### WORK REQUEST
Looking at the entries below, how many lines include the word "wird"? Answer with the number alone.

### RECORDS PROVIDED
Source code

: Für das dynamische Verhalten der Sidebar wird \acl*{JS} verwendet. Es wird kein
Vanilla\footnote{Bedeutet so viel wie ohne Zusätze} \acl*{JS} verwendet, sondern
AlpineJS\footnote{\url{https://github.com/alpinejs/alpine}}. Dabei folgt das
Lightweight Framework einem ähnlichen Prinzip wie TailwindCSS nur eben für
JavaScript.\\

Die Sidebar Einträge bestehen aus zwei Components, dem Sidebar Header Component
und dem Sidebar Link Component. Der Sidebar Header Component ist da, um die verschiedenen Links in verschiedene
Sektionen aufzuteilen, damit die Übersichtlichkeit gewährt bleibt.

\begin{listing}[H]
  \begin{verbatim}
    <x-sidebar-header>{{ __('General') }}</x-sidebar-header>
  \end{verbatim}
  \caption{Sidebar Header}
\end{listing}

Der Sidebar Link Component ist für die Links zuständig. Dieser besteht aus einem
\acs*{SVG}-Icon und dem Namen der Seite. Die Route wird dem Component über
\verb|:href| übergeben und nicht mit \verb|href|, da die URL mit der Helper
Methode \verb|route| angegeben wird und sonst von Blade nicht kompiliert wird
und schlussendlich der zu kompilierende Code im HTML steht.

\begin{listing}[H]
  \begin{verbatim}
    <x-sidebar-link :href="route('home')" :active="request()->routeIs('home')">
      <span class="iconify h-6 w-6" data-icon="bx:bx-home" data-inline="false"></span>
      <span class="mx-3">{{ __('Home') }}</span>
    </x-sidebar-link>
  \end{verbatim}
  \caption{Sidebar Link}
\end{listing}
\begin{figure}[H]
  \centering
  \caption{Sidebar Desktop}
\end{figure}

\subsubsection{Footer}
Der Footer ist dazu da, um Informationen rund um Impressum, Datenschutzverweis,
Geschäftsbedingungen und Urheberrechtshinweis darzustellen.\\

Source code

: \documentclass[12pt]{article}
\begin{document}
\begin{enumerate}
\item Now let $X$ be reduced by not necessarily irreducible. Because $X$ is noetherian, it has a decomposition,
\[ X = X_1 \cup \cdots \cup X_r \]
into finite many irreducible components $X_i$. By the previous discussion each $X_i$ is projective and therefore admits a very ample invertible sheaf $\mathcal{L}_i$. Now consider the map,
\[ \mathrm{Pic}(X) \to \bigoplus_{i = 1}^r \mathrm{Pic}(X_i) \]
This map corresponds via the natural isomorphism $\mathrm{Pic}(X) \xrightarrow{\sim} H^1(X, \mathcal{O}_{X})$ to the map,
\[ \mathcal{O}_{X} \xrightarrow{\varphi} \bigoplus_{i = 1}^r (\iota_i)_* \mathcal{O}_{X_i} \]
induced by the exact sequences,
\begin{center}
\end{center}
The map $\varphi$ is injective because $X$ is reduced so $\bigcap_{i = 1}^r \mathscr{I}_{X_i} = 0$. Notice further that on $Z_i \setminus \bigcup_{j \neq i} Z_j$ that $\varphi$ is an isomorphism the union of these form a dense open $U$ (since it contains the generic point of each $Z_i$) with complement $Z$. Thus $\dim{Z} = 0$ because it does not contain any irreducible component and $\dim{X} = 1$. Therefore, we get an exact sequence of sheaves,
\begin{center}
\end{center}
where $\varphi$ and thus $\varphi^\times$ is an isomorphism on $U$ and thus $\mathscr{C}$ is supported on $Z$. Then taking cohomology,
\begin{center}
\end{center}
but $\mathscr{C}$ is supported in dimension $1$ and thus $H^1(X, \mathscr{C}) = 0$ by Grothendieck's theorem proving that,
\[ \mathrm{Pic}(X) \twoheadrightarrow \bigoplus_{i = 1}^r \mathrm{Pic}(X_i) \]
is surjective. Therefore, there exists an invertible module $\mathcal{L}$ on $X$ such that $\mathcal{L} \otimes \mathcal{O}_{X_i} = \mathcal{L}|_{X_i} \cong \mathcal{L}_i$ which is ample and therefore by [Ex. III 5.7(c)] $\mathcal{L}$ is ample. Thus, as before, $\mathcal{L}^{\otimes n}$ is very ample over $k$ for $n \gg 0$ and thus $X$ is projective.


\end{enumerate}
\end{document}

### EXERCISE SOLUTION
3